> _Problem_: Lines to restate from the data below: from the one containing "- For example, if" to the one containing "## Using version control with RStudio", both included. Give them again exactly, and only them.

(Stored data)
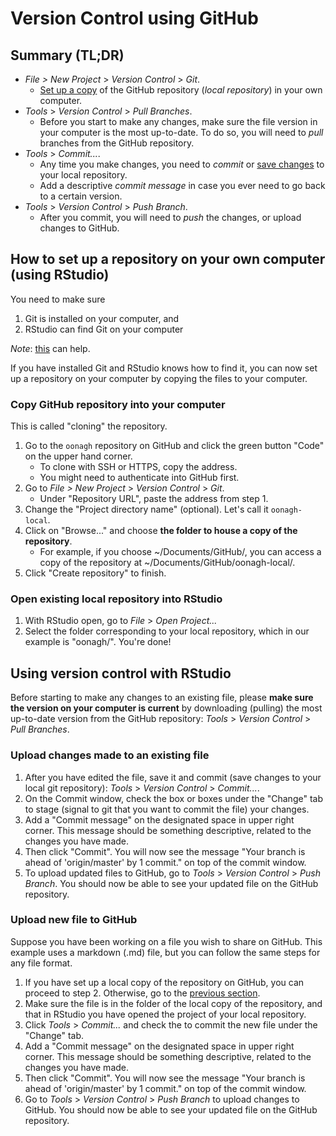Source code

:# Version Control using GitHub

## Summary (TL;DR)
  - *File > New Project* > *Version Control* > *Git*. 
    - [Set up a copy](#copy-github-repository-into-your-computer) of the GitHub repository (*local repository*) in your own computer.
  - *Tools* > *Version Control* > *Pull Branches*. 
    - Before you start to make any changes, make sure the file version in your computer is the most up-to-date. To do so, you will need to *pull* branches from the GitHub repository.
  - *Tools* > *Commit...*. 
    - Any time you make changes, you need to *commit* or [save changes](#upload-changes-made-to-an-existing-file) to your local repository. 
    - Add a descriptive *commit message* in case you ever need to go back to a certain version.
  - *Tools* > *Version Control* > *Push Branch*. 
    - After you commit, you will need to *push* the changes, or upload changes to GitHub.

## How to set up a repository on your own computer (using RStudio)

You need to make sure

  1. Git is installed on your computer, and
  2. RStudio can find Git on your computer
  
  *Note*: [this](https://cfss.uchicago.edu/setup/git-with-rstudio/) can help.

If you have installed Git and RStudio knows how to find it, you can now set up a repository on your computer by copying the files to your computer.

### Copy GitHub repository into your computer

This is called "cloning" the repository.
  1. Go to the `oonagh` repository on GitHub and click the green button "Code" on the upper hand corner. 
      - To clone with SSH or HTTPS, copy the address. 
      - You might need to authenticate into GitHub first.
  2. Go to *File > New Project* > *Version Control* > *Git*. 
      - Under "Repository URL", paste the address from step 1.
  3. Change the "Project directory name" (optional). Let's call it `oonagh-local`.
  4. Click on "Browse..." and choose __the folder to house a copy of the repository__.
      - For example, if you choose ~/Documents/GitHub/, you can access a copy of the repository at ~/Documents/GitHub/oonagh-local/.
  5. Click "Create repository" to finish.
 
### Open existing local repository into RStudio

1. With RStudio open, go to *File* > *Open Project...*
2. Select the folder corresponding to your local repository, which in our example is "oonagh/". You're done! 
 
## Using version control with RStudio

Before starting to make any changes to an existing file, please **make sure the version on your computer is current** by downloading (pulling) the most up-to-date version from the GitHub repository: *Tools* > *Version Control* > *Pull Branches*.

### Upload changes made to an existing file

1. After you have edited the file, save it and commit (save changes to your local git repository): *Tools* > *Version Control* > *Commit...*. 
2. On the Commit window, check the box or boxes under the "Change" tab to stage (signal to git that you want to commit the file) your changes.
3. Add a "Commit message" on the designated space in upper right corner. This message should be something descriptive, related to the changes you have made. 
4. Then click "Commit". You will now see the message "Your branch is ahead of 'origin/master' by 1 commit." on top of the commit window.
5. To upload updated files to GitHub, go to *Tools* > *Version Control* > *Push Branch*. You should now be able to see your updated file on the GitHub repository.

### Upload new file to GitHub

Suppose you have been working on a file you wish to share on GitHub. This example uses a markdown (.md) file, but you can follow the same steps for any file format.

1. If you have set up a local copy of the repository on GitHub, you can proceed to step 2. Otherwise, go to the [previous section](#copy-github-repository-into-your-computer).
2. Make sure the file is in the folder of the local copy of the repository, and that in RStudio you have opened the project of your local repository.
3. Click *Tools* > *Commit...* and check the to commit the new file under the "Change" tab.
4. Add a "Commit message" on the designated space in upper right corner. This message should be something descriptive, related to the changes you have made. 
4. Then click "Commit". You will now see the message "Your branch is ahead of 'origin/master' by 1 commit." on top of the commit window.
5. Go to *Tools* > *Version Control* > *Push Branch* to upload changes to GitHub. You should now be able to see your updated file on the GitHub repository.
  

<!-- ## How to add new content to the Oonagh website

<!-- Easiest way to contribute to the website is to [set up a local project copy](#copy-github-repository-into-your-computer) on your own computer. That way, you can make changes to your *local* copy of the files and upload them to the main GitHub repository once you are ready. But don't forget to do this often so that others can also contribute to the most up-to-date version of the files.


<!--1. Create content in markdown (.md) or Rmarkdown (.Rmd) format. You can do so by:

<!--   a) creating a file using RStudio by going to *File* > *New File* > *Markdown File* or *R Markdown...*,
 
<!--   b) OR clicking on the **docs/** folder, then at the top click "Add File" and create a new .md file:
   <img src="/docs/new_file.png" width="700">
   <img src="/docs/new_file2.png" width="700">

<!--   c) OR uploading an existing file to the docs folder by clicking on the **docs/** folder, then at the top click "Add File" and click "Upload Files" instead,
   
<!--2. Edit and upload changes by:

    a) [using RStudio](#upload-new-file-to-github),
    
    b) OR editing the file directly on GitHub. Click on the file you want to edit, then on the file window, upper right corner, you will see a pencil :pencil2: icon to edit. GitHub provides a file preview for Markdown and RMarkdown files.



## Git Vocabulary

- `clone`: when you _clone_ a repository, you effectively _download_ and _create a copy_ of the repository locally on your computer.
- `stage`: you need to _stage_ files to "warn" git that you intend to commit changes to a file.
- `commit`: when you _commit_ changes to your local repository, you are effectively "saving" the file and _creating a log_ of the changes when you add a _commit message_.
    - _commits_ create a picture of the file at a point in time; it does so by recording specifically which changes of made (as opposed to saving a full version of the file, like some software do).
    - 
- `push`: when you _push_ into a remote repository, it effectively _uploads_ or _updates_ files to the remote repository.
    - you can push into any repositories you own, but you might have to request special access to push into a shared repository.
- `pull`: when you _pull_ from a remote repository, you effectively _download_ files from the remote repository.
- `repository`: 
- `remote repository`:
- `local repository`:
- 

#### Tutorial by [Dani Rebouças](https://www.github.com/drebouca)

> _Task output_:
      - For example, if you choose ~/Documents/GitHub/, you can access a copy of the repository at ~/Documents/GitHub/oonagh-local/.
  5. Click "Create repository" to finish.
 
### Open existing local repository into RStudio

1. With RStudio open, go to *File* > *Open Project...*
2. Select the folder corresponding to your local repository, which in our example is "oonagh/". You're done! 
 
## Using version control with RStudio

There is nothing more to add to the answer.